Given that WebSauna is a legacy framework with little to no documentation and no active support, extending it would have been a difficult and time-consuming process. Moreover, it is much heavier and harder to extend compared to FastAPI. Considering these factors, we decided to go with FastAPI for its lightweight nature and ease of use.
With FastAPI, we were able to quickly develop the necessary API for the iOS developer to utilize, streamlining the development process and ensuring a more efficient and maintainable solution, using a modern framework. This will also allow for the client to opt into creating new clients for web and Android, as having an API gives them that option.

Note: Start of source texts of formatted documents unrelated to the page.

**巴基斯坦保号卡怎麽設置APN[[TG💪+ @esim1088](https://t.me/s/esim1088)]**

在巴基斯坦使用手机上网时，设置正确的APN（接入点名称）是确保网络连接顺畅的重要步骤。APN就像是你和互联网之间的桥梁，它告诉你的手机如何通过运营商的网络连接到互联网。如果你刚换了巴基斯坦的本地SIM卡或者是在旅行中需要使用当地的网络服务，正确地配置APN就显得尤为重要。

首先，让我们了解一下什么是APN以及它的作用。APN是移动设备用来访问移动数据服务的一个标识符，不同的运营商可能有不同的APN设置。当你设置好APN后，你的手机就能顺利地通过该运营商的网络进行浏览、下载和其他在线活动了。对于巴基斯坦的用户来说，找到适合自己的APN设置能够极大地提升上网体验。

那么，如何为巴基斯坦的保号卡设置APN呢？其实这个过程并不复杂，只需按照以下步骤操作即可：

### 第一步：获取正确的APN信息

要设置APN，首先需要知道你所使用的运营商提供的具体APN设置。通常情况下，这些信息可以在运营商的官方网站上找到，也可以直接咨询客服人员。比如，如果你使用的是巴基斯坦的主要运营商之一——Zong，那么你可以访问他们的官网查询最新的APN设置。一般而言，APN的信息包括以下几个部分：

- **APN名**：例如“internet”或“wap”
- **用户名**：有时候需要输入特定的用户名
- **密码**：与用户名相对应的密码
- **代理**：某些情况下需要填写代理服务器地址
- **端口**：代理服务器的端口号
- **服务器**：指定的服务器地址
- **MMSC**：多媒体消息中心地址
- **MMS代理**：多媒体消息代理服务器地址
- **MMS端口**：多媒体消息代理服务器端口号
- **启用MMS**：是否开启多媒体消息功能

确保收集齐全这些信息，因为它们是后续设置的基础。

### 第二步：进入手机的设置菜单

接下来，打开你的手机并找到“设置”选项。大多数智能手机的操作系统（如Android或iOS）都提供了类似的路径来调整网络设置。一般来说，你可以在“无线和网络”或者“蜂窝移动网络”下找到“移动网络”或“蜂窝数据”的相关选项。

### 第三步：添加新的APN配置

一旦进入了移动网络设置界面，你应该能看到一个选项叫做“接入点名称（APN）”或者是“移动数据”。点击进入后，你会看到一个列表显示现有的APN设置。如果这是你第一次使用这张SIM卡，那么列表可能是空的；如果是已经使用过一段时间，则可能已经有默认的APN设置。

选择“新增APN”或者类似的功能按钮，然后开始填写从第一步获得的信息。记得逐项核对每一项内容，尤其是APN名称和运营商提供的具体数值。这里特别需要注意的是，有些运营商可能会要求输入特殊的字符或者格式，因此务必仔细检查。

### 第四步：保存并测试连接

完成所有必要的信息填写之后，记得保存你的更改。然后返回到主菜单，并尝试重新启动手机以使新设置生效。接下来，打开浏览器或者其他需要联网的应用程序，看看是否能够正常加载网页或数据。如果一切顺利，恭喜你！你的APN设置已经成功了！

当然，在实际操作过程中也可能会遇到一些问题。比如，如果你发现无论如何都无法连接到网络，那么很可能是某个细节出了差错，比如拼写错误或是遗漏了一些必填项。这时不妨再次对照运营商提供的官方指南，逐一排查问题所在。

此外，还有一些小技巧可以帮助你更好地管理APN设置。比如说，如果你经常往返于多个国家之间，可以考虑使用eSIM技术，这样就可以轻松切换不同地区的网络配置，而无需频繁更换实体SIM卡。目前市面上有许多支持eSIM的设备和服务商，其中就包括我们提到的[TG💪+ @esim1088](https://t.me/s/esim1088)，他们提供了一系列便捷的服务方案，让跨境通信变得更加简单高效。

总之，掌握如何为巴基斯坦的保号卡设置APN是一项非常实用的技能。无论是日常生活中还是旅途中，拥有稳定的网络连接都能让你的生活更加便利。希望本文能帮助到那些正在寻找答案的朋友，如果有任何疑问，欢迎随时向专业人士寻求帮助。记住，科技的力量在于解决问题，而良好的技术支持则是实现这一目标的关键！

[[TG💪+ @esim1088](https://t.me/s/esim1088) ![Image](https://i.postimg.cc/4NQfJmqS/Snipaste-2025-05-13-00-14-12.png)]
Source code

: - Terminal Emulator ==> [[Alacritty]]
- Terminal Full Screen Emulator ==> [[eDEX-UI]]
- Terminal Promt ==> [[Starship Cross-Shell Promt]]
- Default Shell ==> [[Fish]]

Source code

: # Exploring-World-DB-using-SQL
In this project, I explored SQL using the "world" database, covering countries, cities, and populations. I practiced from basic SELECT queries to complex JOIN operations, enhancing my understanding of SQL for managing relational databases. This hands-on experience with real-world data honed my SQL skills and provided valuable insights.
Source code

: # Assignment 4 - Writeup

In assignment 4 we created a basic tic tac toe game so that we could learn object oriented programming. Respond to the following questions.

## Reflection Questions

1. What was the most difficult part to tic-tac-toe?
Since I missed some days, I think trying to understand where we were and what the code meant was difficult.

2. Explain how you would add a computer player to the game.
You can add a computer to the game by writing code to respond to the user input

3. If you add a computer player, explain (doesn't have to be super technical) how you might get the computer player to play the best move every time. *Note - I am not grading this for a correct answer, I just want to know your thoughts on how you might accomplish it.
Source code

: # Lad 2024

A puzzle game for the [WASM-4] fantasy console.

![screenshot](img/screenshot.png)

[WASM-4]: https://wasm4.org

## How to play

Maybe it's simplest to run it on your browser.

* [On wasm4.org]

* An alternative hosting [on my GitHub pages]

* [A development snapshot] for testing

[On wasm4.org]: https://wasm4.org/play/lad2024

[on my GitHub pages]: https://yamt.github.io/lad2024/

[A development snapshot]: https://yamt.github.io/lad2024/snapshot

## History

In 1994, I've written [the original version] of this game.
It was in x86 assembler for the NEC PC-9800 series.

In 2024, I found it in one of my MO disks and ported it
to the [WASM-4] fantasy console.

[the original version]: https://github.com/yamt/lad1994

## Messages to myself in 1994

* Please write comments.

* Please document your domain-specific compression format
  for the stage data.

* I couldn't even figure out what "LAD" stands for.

These real-world use cases demonstrate FastAPI's capabilities in handling a variety of projects across different industries. FastAPI's performance, ease of use, and data validation features make it an attractive choice for companies and organizations looking to build efficient, reliable, and high-performance web applications and APIs.
Key Takeaways
Here are some of the key highlights of FastAPI as a Python web framework:
- Excellent performance thanks to optimizations like ASGI support
- Automatic data validation using Pydantic and type hints
- Streamlined API development experience
- Automatic interactive documentation using OpenAPI schemas
- Rapidly growing ecosystem of plugins, extensions, and community support
FastAPI is ideal for developers who prioritize building APIs and web services with high productivity and little boilerplate code. Its balance of ease-of-use, flexibility, performance, and reliability make it a worthy contender among Python's web frameworks.
As FastAPI continues maturing, it will be exciting to see the additional capabilities it develops alongside the growing community support. Based on my experience so far, I believe FastAPI can be the right choice for many API and web app projects that need speed, validation, and great documentation.